しかしタグは、「タイトル的」なものでもある。それは対象の内容を「説明」する語句を人力でつけるという点では、タイトルに似ている。

しかし違う点もある。タグはいわば、「タイトルを分解したもの」だ。対象の内容をあらわすものを人力で付与するところがタイトルに似ているが、あらかじめ語句の単位に分解されているところが違う。タイトルは、基本的に人間に対して意味を伝える「説明」機能しかないのに対して、タグはあらかじめソフトウェア処理を前提としており、サーチのように、特定のタグ(キーワード)から対象に辿りつくことを可能にしている。

その結果、タグは従来のカテゴリのような役割も果たすことになる。ただし、事前にカテゴリ体系を作っておく必要がないのと、1つの対象に複数のタグを結びつけられるところがカテゴリと異なる。


■サーチとタグの共通点

サーチとタグの共通点は、

1) 対象を分類しない
2) 対象を複数のキーワードに結びつける

の2つだろう。

1)の「分類」とは、あらかじめ存在するカテゴリ・ツリー(ディレクトリ)のどこかに、対象を位置づけることだ。サーチもタグも、ここから脱却している。
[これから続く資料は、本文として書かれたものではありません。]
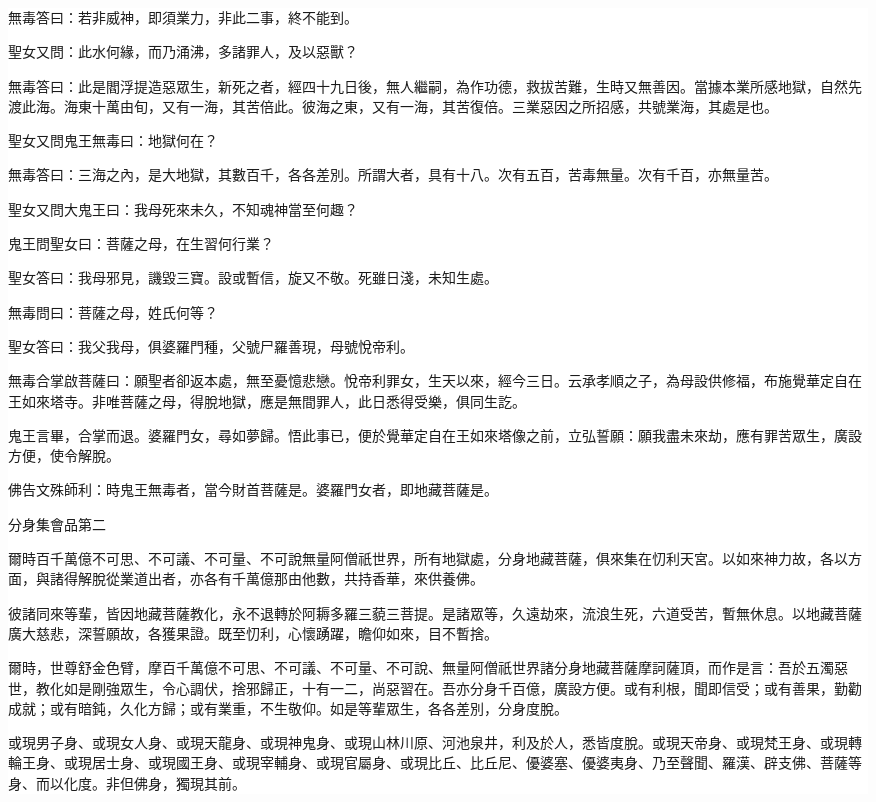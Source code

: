 
無毒答曰：若非威神，即須業力，非此二事，終不能到。

 

聖女又問：此水何緣，而乃涌沸，多諸罪人，及以惡獸？

 

無毒答曰：此是閻浮提造惡眾生，新死之者，經四十九日後，無人繼嗣，為作功德，救拔苦難，生時又無善因。當據本業所感地獄，自然先渡此海。海東十萬由旬，又有一海，其苦倍此。彼海之東，又有一海，其苦復倍。三業惡因之所招感，共號業海，其處是也。

 

聖女又問鬼王無毒曰：地獄何在？

 

無毒答曰：三海之內，是大地獄，其數百千，各各差別。所謂大者，具有十八。次有五百，苦毒無量。次有千百，亦無量苦。

 

聖女又問大鬼王曰：我母死來未久，不知魂神當至何趣？

 

鬼王問聖女曰：菩薩之母，在生習何行業？

 

聖女答曰：我母邪見，譏毀三寶。設或暫信，旋又不敬。死雖日淺，未知生處。

 

無毒問曰：菩薩之母，姓氏何等？

 

聖女答曰：我父我母，俱婆羅門種，父號尸羅善現，母號悅帝利。

 

無毒合掌啟菩薩曰：願聖者卻返本處，無至憂憶悲戀。悅帝利罪女，生天以來，經今三日。云承孝順之子，為母設供修福，布施覺華定自在王如來塔寺。非唯菩薩之母，得脫地獄，應是無間罪人，此日悉得受樂，俱同生訖。

 

鬼王言畢，合掌而退。婆羅門女，尋如夢歸。悟此事已，便於覺華定自在王如來塔像之前，立弘誓願：願我盡未來劫，應有罪苦眾生，廣設方便，使令解脫。

 

佛告文殊師利：時鬼王無毒者，當今財首菩薩是。婆羅門女者，即地藏菩薩是。

 

分身集會品第二

 

爾時百千萬億不可思、不可議、不可量、不可說無量阿僧祇世界，所有地獄處，分身地藏菩薩，俱來集在忉利天宮。以如來神力故，各以方面，與諸得解脫從業道出者，亦各有千萬億那由他數，共持香華，來供養佛。

 

彼諸同來等輩，皆因地藏菩薩教化，永不退轉於阿耨多羅三藐三菩提。是諸眾等，久遠劫來，流浪生死，六道受苦，暫無休息。以地藏菩薩廣大慈悲，深誓願故，各獲果證。既至忉利，心懷踴躍，瞻仰如來，目不暫捨。

 

爾時，世尊舒金色臂，摩百千萬億不可思、不可議、不可量、不可說、無量阿僧祇世界諸分身地藏菩薩摩訶薩頂，而作是言：吾於五濁惡世，教化如是剛強眾生，令心調伏，捨邪歸正，十有一二，尚惡習在。吾亦分身千百億，廣設方便。或有利根，聞即信受；或有善果，勤勸成就；或有暗鈍，久化方歸；或有業重，不生敬仰。如是等輩眾生，各各差別，分身度脫。

 

或現男子身、或現女人身、或現天龍身、或現神鬼身、或現山林川原、河池泉井，利及於人，悉皆度脫。或現天帝身、或現梵王身、或現轉輪王身、或現居士身、或現國王身、或現宰輔身、或現官屬身、或現比丘、比丘尼、優婆塞、優婆夷身、乃至聲聞、羅漢、辟支佛、菩薩等身、而以化度。非但佛身，獨現其前。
2)は、タグのほうは自明だと思うが、サーチも基本的にはこれをやっている。ただし、その仕組みが違う。


■サーチとタグの相違点

サーチとタグは両方とも、対象を複数のキーワードに結びつけるものだが、そのキーワードをどう作るかが違う。

タグ:
対象の作成者、あるいは対象をブックマークする人などが、キーワードを自分で(人力で)対象に結びつける

サーチ:
検索エンジンが、対象を「単語」に分解して、基本的にそのすべての単語をキーワードとして対象に結びつける

つまり、

タグは「対象を説明するキーワードを人力で作成」
サーチは「対象を分解してキーワードを自動的に作成」

という違いがある。

タグのほうが人力なので面倒だが、サーチに対して

1) 重要な単語だけをピックアップできる
2) 対象内に出現しない単語(サーチでは拾いようがない)を対象に結びつけられる
3) 全文検索(単語分解)ができる検索エンジンが不要

といったメリットがある。


■分類からキーワードへ

ディレクトリ・カテゴリ階層から、サーチやタグへという移行をひとことでいえば、

「分類からキーワードへ」

といったところだろうか。

ディレクトリ・カテゴリ階層が「分類」の技術で、
サーチやタグが「キーワード」の技術だ。

これは単に、時代や流行の変化ではなく、
科学的な真理を含んだ帰結だと思う。


■ネットの真理は、PCにも波及する

そして、「ファイル名はなくてもいいかもしれない」という話は、まさにこの話とパラレルだと思うのだ。

インターネットで証明された真理はいずれ、イントラネット(企業内ネットワーク)や、
パーソナルコンピューティング(個人のPC環境)にも波及するだろう。

ネットでディレクトリが敗れ、サーチとタグが勝利するのなら、
1台のPCの中でもそうなるのは時間の問題だという気がする。